─── GIVEN RECORDS

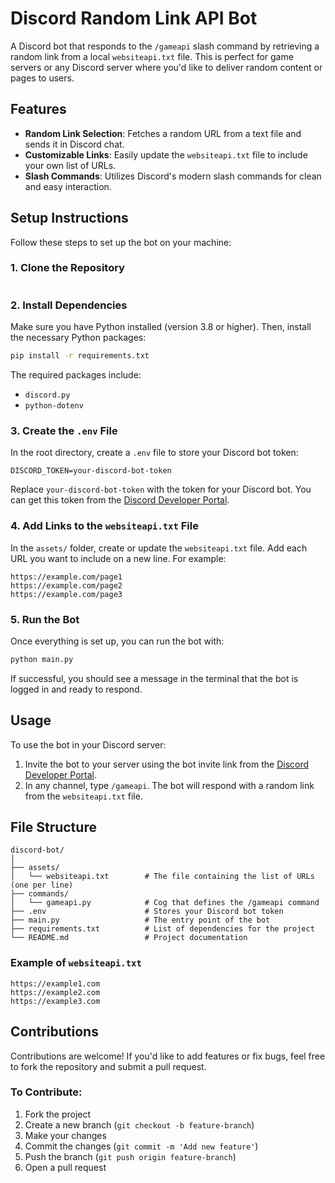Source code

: # Discord Random Link API Bot

A Discord bot that responds to the `/gameapi` slash command by retrieving a random link from a local `websiteapi.txt` file. This is perfect for game servers or any Discord server where you'd like to deliver random content or pages to users.

## Features

- **Random Link Selection**: Fetches a random URL from a text file and sends it in Discord chat.
- **Customizable Links**: Easily update the `websiteapi.txt` file to include your own list of URLs.
- **Slash Commands**: Utilizes Discord's modern slash commands for clean and easy interaction.

## Setup Instructions

Follow these steps to set up the bot on your machine:

### 1. Clone the Repository

```GO to https://github.com/TheUselessCreator/DiscordGamesAPI and fork it.
```

### 2. Install Dependencies

Make sure you have Python installed (version 3.8 or higher). Then, install the necessary Python packages:

```bash
pip install -r requirements.txt
```

The required packages include:
- `discord.py`
- `python-dotenv`

### 3. Create the `.env` File

In the root directory, create a `.env` file to store your Discord bot token:

```
DISCORD_TOKEN=your-discord-bot-token
```

Replace `your-discord-bot-token` with the token for your Discord bot. You can get this token from the [Discord Developer Portal](https://discord.com/developers/applications).

### 4. Add Links to the `websiteapi.txt` File

In the `assets/` folder, create or update the `websiteapi.txt` file. Add each URL you want to include on a new line. For example:

```
https://example.com/page1
https://example.com/page2
https://example.com/page3
```

### 5. Run the Bot

Once everything is set up, you can run the bot with:

```bash
python main.py
```

If successful, you should see a message in the terminal that the bot is logged in and ready to respond.

## Usage

To use the bot in your Discord server:

1. Invite the bot to your server using the bot invite link from the [Discord Developer Portal](https://discord.com/developers/applications).
2. In any channel, type `/gameapi`. The bot will respond with a random link from the `websiteapi.txt` file.

## File Structure

```text
discord-bot/
│
├── assets/
│   └── websiteapi.txt        # The file containing the list of URLs (one per line)
├── commands/
│   └── gameapi.py            # Cog that defines the /gameapi command
├── .env                      # Stores your Discord bot token
├── main.py                   # The entry point of the bot
├── requirements.txt          # List of dependencies for the project
└── README.md                 # Project documentation
```

### Example of `websiteapi.txt`

```text
https://example1.com
https://example2.com
https://example3.com
```

## Contributions

Contributions are welcome! If you'd like to add features or fix bugs, feel free to fork the repository and submit a pull request.

### To Contribute:

1. Fork the project
2. Create a new branch (`git checkout -b feature-branch`)
3. Make your changes
4. Commit the changes (`git commit -m 'Add new feature'`)
5. Push the branch (`git push origin feature-branch`)
6. Open a pull request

──────

Scan the material above for the word "from". Copy each line where it occurs.

A Discord bot that responds to the `/gameapi` slash command by retrieving a random link from a local `websiteapi.txt` file. This is perfect for game servers or any Discord server where you'd like to deliver random content or pages to users.
- **Random Link Selection**: Fetches a random URL from a text file and sends it in Discord chat.
Replace `your-discord-bot-token` with the token for your Discord bot. You can get this token from the [Discord Developer Portal](https://discord.com/developers/applications).
1. Invite the bot to your server using the bot invite link from the [Discord Developer Portal](https://discord.com/developers/applications).
2. In any channel, type `/gameapi`. The bot will respond with a random link from the `websiteapi.txt` file.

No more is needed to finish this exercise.